Grade: all
Subject: Mathematics

#4226. Multiplication Fact Review and Recovery

Mathematics, level: all
Posted Mon Sep 22 18:49:20 PDT 2008 by Roxanne Eckenrode (Roxanne Eckenrode).
Charlotte Amalie High School, St. Thomas, U.S. Virgin Islands
Materials Required: "Barrington and the Math Princess"
Activity Time: part of 2 school days and a weekend
Concepts Taught: times table, times tables, multiplication facts

The students and I play the game "Seven" to help with the multiplication facts that have seven as a factor. I learned this game from a student a few years ago. Many variations are played with names like "Boom". The clapping makes it special. The others that are verbal only are sometimes even played as 'drinking games', definitely not for school. Students stand in a circle, and the first person claps as s/he says "One". The person to their left claps 'a silent two', so they clap, but do not say anything. The next person claps 'a silent three' and so on, but when you get to any number where 7 is a factor or a digit (so multiples of 7 like 7, 14, and 21, and numbers with 7 as a digit like 17, 27, 37, etc.), the person looks like they are going to dramatically clap, but stops many inches short of making contact, so that the motion suggests a definite stop before clapping and end to their turn. After someone claps the first 'unclap' at 7, the next person actually claps for 8 (not saying 8). This continues. If someone messes up (hesitates, tells someone else they are wrong incorrectly, claps when they shouldn't, or stops short of a clap when they shouldn't; they are out in a quick elimination. That person sits down. Then play starts over to that person's left with an out loud "1 clap", "silent 2 clap", etc. This continues until only 1 person is left. Students love this game. It really helps with the 7's table. You have to have many practice rounds for them to learn the game. "Seven" may be varied to "Eight", etc., depending on the needs of your students.

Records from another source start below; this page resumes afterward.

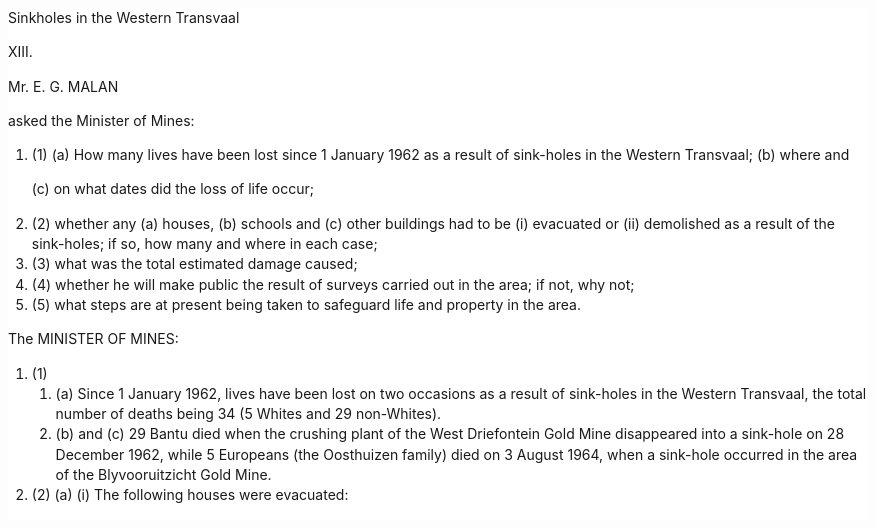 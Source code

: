 </ol>

</answer>

</writtenStatements>

<writtenStatements>

<heading>Sinkholes in the Western Transvaal</heading>

<question by="#malan" to="#the_minister_of_mines">

<num>XIII.</num>

<from>Mr. E. G. MALAN</from>

<p>asked the Minister of Mines:</p>

<ol>

<li>(1) (a) How many lives have been lost since 1 January 1962 as a result of sink-holes in the Western Transvaal; (b) where and

(c) on what dates did the loss of life occur;</li>

<li>(2) whether any (a) houses, (b) schools and (c) other buildings had to be (i) evacuated or (ii) demolished as a result of the sink-holes; if so, how many and where in each case;</li>

<li><span class="col_253-254" refersTo="page_0137"/>(3) what was the total estimated damage caused;</li>

<li>(4) whether he will make public the result of surveys carried out in the area; if not, why not;</li>

<li>(5) what steps are at present being taken to safeguard life and property in the area.</li>

</ol>

</question>

<answer by="#the_minister_of_mines" to="#malan">

<from>The MINISTER OF MINES:</from>

<ol>

<li>(1)

<ol>

<li>(a) Since 1 January 1962, lives have been lost on two occasions as a result of sink-holes in the Western Transvaal, the total number of deaths being 34 (5 Whites and 29 non-Whites).</li>

<li>(b) and (c) 29 Bantu died when the crushing plant of the West Driefontein Gold Mine disappeared into a sink-hole on 28 December 1962, while 5 Europeans (the Oosthuizen family) died on 3 August 1964, when a sink-hole occurred in the area of the Blyvooruitzicht Gold Mine.</li>

</ol></li>

<li>(2) (a) (i) The following houses were evacuated:</li></ol>

<table>

<tr>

We also play "Around the World" with multiplication facts (among other things). 2 students stand, the teacher asks a ? like 7 times 8, and each student tries to say the answer first. If Student A accidentally incorrectly says "64", the teacher points to the other student and says, "Free throw". Then that person can take a few extra seconds to think. If neither student gets it right, those 2 get a new ?. (The same is true for ties.) The winner of the two students remains standing and 'faces off' in the same way with the next student. A student who goes "Around the World" or beats the whole class, wins. Once students are getting good at this with multiplication facts, the teacher switches, giving them products of pairs of numbers from 3-9 inclusive, such that when s/he says "49", the competing students say "7 x 7". The criteria for pairs of factors must be heavily explained and when 24 and 36 are given, the teacher might want to say something like, "6 x 6 is one way to factor 36; name another"

The 2 games above are played for part of a Friday period, and then students are assigned over the weekend to read the story (under 30 pages) "Barrington and the Math Princess" which has many mnemonic devices for memorizing the multiplication facts.

On Monday students take a 2 minute multiplication fact quiz that gives all 49 possible questions using factors from 3-9 inclusive. Students share misses, memory techniques are solicited and reviewed, and more "Seven" and "Around the World" may be played. Future review is embedded in the context of other problems, such as those involving decimals, fractions, and algebraic expressions and equations.